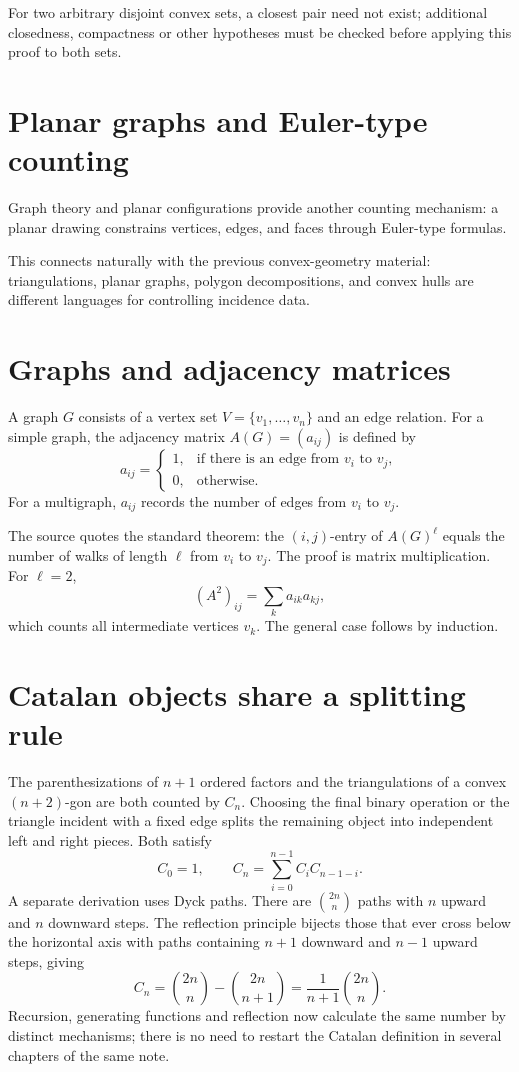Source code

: For two arbitrary disjoint convex sets, a closest pair need not exist; additional closedness, compactness or other hypotheses must be checked before applying this proof to both sets.

\section{Planar graphs and Euler-type counting}

Graph theory and planar configurations provide another counting mechanism: a planar drawing constrains vertices, edges, and faces through Euler-type formulas.

This connects naturally with the previous convex-geometry material: triangulations, planar graphs, polygon decompositions, and convex hulls are different languages for controlling incidence data.

\section{Graphs and adjacency matrices}

A graph $G$ consists of a vertex set $V=\{v_1,\ldots,v_n\}$ and an edge relation.  For a simple graph, the adjacency matrix $A(G)=(a_{ij})$ is defined by
\[
  a_{ij}=
  \begin{cases}
  1,&\text{if there is an edge from }v_i\text{ to }v_j,\\
  0,&\text{otherwise.}
  \end{cases}
\]
For a multigraph, $a_{ij}$ records the number of edges from $v_i$ to $v_j$.

The source quotes the standard theorem: the $(i,j)$-entry of $A(G)^\ell$ equals the number of walks of length $\ell$ from $v_i$ to $v_j$.  The proof is matrix multiplication.  For $\ell=2$,
\[
  (A^2)_{ij}=\sum_k a_{ik}a_{kj},
\]
which counts all intermediate vertices $v_k$.  The general case follows by induction.

\enlargethispage{4\baselineskip}
\section{Catalan objects share a splitting rule}

The parenthesizations of \(n+1\) ordered factors and the triangulations of a convex \((n+2)\)-gon are both counted by \(C_n\). Choosing the final binary operation or the triangle incident with a fixed edge splits the remaining object into independent left and right pieces. Both satisfy
\[
 C_0=1,\qquad
 C_n=\sum_{i=0}^{n-1}C_iC_{n-1-i}.
\]
A separate derivation uses Dyck paths. There are \(\binom{2n}{n}\) paths with \(n\) upward and \(n\) downward steps. The reflection principle bijects those that ever cross below the horizontal axis with paths containing \(n+1\) downward and \(n-1\) upward steps, giving
\[
 C_n=\binom{2n}{n}-\binom{2n}{n+1}
 =\frac{1}{n+1}\binom{2n}{n}.
\]
Recursion, generating functions and reflection now calculate the same number by distinct mechanisms; there is no need to restart the Catalan definition in several chapters of the same note.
:::::
### Task item
Using the records above, filter out every line that lacks the string "section" and copy the rest.

### Answer box
\section{Planar graphs and Euler-type counting}
\section{Graphs and adjacency matrices}
\section{Catalan objects share a splitting rule}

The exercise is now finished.